Otro problema: Operation Homecoming repatrió 587 estadounidenses. Sin embargo, Nixon había repetido muchas veces en los años anteriores, cual Fernando Simón bélico, que los prisioneros de guerra eran unos 1.600. Lo más probable es que el Presidente, como todos los Simones de la vida que han sido, son y serán, tuviese muy claro desde el principio de qué iba la mentira. Los 1.600 prisioneros salían de no clasificar ni un solo MIA (missing in action) de entre todos los militares estadounidenses, la mayoría del Aire, caídos tras las líneas norvietnamitas. Nixon, pues, probablemente supo siempre que había unos 1.000 prisioneros de guerra que no lo eran, gentes a las que los norvietnamitas nunca habían enjaretado porque cuando los encontraron, si es que los encontraron, eran cadáveres; pero siempre dijo que sí que eran prisioneros y que los traería de nuevo para que besasen a sus mujeres y jugasen con sus hijos.

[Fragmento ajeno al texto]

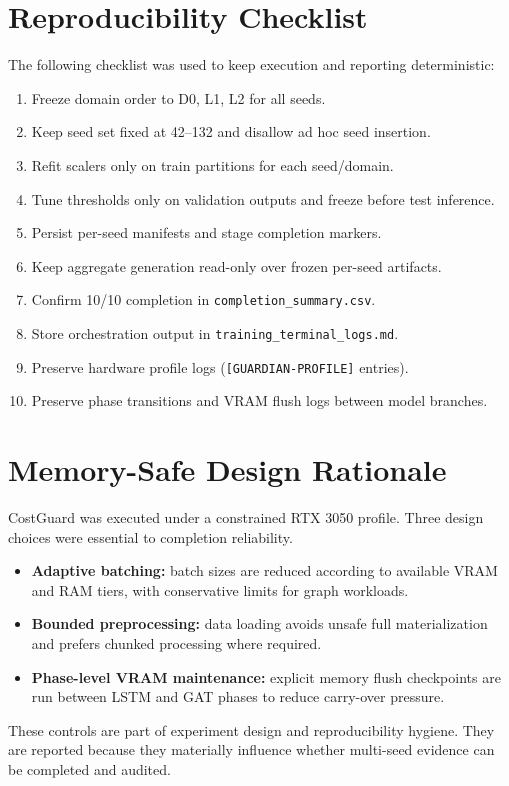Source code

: \documentclass[10pt,twocolumn]{article}
\begin{document}
\FloatBarrier
\section{Reproducibility Checklist}
The following checklist was used to keep execution and reporting deterministic:
\begin{enumerate}
\item Freeze domain order to D0, L1, L2 for all seeds.
\item Keep seed set fixed at 42--132 and disallow ad hoc seed insertion.
\item Refit scalers only on train partitions for each seed/domain.
\item Tune thresholds only on validation outputs and freeze before test inference.
\item Persist per-seed manifests and stage completion markers.
\item Keep aggregate generation read-only over frozen per-seed artifacts.
\item Confirm 10/10 completion in \texttt{completion\_summary.csv}.
\item Store orchestration output in \texttt{training\_terminal\_logs.md}.
\item Preserve hardware profile logs (\texttt{[GUARDIAN-PROFILE]} entries).
\item Preserve phase transitions and VRAM flush logs between model branches.
\end{enumerate}

\FloatBarrier
\section{Memory-Safe Design Rationale}
CostGuard was executed under a constrained RTX 3050 profile. Three design choices were essential to completion reliability.
\begin{itemize}
\item \textbf{Adaptive batching:} batch sizes are reduced according to available VRAM and RAM tiers, with conservative limits for graph workloads.
\item \textbf{Bounded preprocessing:} data loading avoids unsafe full materialization and prefers chunked processing where required.
\item \textbf{Phase-level VRAM maintenance:} explicit memory flush checkpoints are run between LSTM and GAT phases to reduce carry-over pressure.
\end{itemize}

These controls are part of experiment design and reproducibility hygiene. They are reported because they materially influence whether multi-seed evidence can be completed and audited.
\end{document}
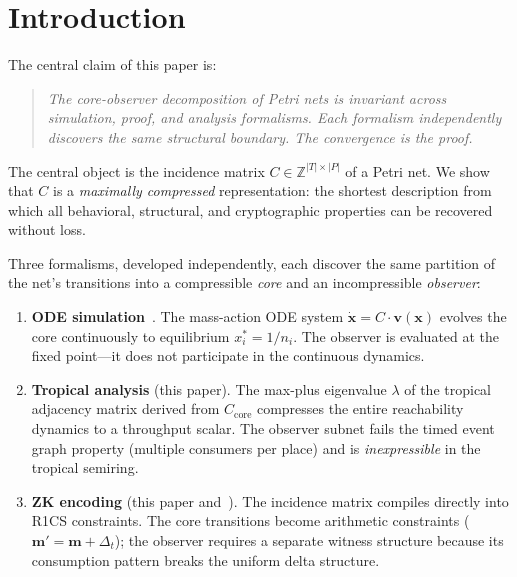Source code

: \documentclass[11pt,a4paper]{article}
\newcommand{\Z}{\mathbb{Z}}
\begin{document}
\section{Introduction}
\label{sec:intro}

The central claim of this paper is:

\begin{quote}
\emph{The core-observer decomposition of Petri nets is invariant across simulation, proof, and analysis formalisms.
Each formalism independently discovers the same structural boundary.
The convergence is the proof.}
\end{quote}

The central object is the incidence matrix $C \in \Z^{|T| \times |P|}$ of a Petri net.
We show that $C$ is a \emph{maximally compressed} representation: the shortest description from which all behavioral, structural, and cryptographic properties can be recovered without loss.

Three formalisms, developed independently, each discover the same partition of the net's transitions into a compressible \emph{core} and an incompressible \emph{observer}:

\begin{enumerate}
  \item \textbf{ODE simulation}~\cite{york2025incidence}.  The mass-action ODE system $\dot{\mathbf{x}} = C \cdot \mathbf{v}(\mathbf{x})$ evolves the core continuously to equilibrium $x_i^* = 1/n_i$.  The observer is evaluated at the fixed point---it does not participate in the continuous dynamics.

  \item \textbf{Tropical analysis} (this paper).  The max-plus eigenvalue $\lambda$ of the tropical adjacency matrix derived from $C_{\mathrm{core}}$ compresses the entire reachability dynamics to a throughput scalar.  The observer subnet fails the timed event graph property (multiple consumers per place) and is \emph{inexpressible} in the tropical semiring.

  \item \textbf{ZK encoding} (this paper and~\cite{york2025incidence}).  The incidence matrix compiles directly into R1CS constraints.  The core transitions become arithmetic constraints ($\mathbf{m}' = \mathbf{m} + \Delta_t$); the observer requires a separate witness structure because its consumption pattern breaks the uniform delta structure.
\end{enumerate}
\end{document}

Y, claro, cuando Homecoming terminó y sólo 587 militares reales de los 1.600 teóricos habían bajado de los aviones, aparecieron mil señoras que comenzaron a gritar: ¿dónde está mi puto marido?
Este movimiento
creó la figura imaginada del combatiente estadounidense que, por diversas razones, es, a
pesar de los acuerdos de París, mantenido tras las líneas enemigas. Un combatiente que, según la mitología, es mejor soldado que nadie; lo cual es bastante absurdo en esencia pues, en ese caso, por qué resulta que le han trincado precisamente a él (los verdaderos presos de los norvietnamitas respondían mucho más al retrato de The deerhunter, esto es, honestos y simplones obreros siderúrgicos pillados en medio del marrón). Esa figura, la del combatiente acorralado, que con tanta eficiencia ha explotado Silvester Stallone. La Administración no tuvo
otro remedio que sugerir que podría quedar gente en Vietnam, a pesar de que yo
creo que sabían que eso era bastante difícil. Especularon con eficiencia con la escasa credibilidad de los regímenes comunistas en el mundo libre. Vietnam ya podía salmodiar que no tenía más prisioneros; nadie le creería, y Hollywood menos que nadie.